NECは、2024年5月30日、新たな価値創造モデル「BluStellar(ブルーステラ)」を発表した。
価値創造企業の具現化、BluStellarはNECの「創業3.1」
NEC森田隆之社長兼CEOは、NECにとって、BluStellarは「創業3.1」になると位置づける。
NECは、2013年に、自らの存在価値を、「社会価値創造型企業」に再定義した。これが、125年の歴史を持つNECにとって、第3の創業といえる出来事となった。そして、この取り組みを、「BluStellar」によってさらに進化させ、価値創造モデルとして、具体的なソリューション提案を加速することになる。そこに「創業3.1」という意味がある。

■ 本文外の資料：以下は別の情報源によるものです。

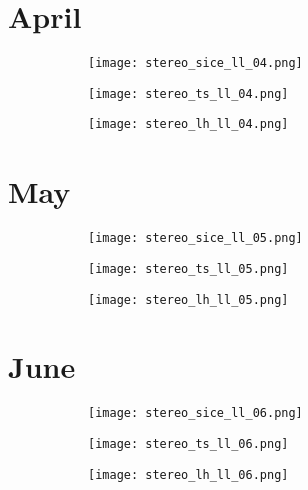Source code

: \documentclass[preview]{standalone}
\begin{document}
\section*{April}
\begin{figure}
  \begin{subfigure}[t]{0.329\textwidth}
    \texttt{[image: stereo\_sice\_ll\_04.png]}
  \end{subfigure}
  \begin{subfigure}[t]{0.329\textwidth}
    \texttt{[image: stereo\_ts\_ll\_04.png]}
  \end{subfigure}
  \begin{subfigure}[t]{0.329\textwidth}
    \texttt{[image: stereo\_lh\_ll\_04.png]}
  \end{subfigure}
\end{figure}

\section*{May}
\begin{figure}
  \begin{subfigure}[t]{0.329\textwidth}
    \texttt{[image: stereo\_sice\_ll\_05.png]}
  \end{subfigure}
  \begin{subfigure}[t]{0.329\textwidth}
    \texttt{[image: stereo\_ts\_ll\_05.png]}
  \end{subfigure}
  \begin{subfigure}[t]{0.329\textwidth}
    \texttt{[image: stereo\_lh\_ll\_05.png]}
  \end{subfigure}
\end{figure}

\section*{June}
\begin{figure}
  \begin{subfigure}[t]{0.329\textwidth}
    \texttt{[image: stereo\_sice\_ll\_06.png]}
  \end{subfigure}
  \begin{subfigure}[t]{0.329\textwidth}
    \texttt{[image: stereo\_ts\_ll\_06.png]}
  \end{subfigure}
  \begin{subfigure}[t]{0.329\textwidth}
    \texttt{[image: stereo\_lh\_ll\_06.png]}
  \end{subfigure}
\end{figure}
\end{document}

森田社長兼CEOは、「BluStellarは、NECのビジネスモデルをテクノロジーセントリックから、価値創造セントリックへと変革する象徴的な取り組みになる」と語り、「NECが持つ技術、人材、知見のすべてをBluStellarに結集し、お客様のビジネス変革を加速させ、新たな価値創造へと導くことになる。経営アジェンダを起点とし、価値創出へと向けた構想から実装までを担い、お客様と社会のDXを成功に導くことができる」と語る。

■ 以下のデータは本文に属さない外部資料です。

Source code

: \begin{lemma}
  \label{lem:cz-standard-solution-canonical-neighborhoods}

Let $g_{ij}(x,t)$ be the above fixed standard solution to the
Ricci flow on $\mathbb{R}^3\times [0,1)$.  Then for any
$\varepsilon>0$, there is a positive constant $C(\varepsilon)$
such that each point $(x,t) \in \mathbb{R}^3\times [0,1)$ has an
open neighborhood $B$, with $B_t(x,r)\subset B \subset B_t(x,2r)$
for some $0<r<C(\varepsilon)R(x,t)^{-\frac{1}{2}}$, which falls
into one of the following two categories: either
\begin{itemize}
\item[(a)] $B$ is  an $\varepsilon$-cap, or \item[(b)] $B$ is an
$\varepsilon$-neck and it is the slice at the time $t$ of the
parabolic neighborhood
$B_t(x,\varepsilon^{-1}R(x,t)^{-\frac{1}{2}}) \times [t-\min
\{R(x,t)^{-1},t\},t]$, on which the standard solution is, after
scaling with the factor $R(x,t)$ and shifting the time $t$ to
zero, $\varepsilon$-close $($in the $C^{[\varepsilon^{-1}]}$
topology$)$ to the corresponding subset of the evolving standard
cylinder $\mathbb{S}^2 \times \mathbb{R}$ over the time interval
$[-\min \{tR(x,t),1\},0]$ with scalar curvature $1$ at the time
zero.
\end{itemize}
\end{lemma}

BluStellarの名称は、イタリア語で「青い星」を意味している。
「夜空で最も明るく輝く星のように、また人々と社会が進むべき目印となる星として、お客様や社会をリードしていく存在になりたいという想いを込めた」と同社では説明。さらに語末に「r」をつけることで、主役となる意味合いを付け足したという。

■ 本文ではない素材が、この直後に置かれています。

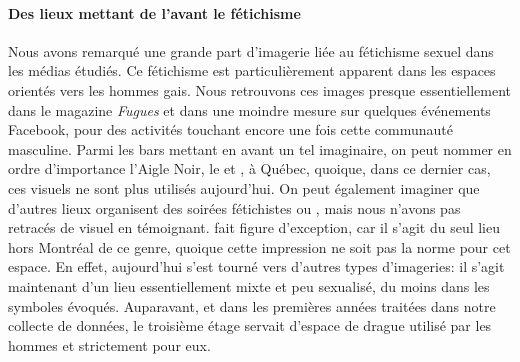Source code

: \paragraph{Des lieux mettant de l'avant le fétichisme}
Nous avons remarqué une grande part d'imagerie liée au fétichisme sexuel dans les médias étudiés.
Ce fétichisme est particulièrement apparent dans les espaces orientés vers les hommes gais.
Nous retrouvons ces images presque essentiellement dans le magazine \emph{Fugues} et dans une moindre mesure sur quelques événements Facebook, pour des activités touchant encore une fois cette communauté masculine.
Parmi les bars mettant en avant un tel imaginaire, on peut nommer en ordre d'importance l'Aigle Noir, le  et , à Québec, quoique, dans ce dernier cas, ces visuels ne sont plus utilisés aujourd'hui.
On peut également imaginer que d'autres lieux organisent des soirées fétichistes ou \bdsm{}, mais nous n'avons pas retracés de visuel en témoignant.
 fait figure d'exception, car il s'agit du seul lieu hors Montréal de ce genre, quoique cette impression ne soit pas la norme pour cet espace.
En effet, aujourd'hui  s'est tourné vers d'autres types d'imageries: il s'agit maintenant d'un lieu essentiellement mixte et peu sexualisé, du moins dans les symboles évoqués.
Auparavant, et dans les premières années traitées dans notre collecte de données, le troisième étage servait d'espace de drague utilisé par les hommes et strictement pour eux.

「価値創造モデルにより、お客様を未来に導く、光となる」という、これからのNECの役割を表現した名称だといえる。
デジタル基盤? DXブランド? BluStellarとは何なのか
BluStellarの取り組みの発端は、2019年にまで遡る。
このとき、NECが取り組んだのが、製品およびサービス体系の整備だ。
NECでは、ネットワーク技術やソリューションの知見や実績などを統合した新たなサービス体系「NEC Smart Connectivity」を2019年4月に発表。さらに、2019年6月には、生体認証や映像事業をモデル化したデジタルフレームワークHubを整備。これをもとに、プラットフォームビジネスを推進する姿勢を打ち出した。また、同年7月~9月にかけては、この取り組みをAIやクラウド、ネットワークセキュリティにも展開。2019年11月には、DXを実現するためのICT共通基盤技術として、「NEC Digital Platform」を発表してみせた。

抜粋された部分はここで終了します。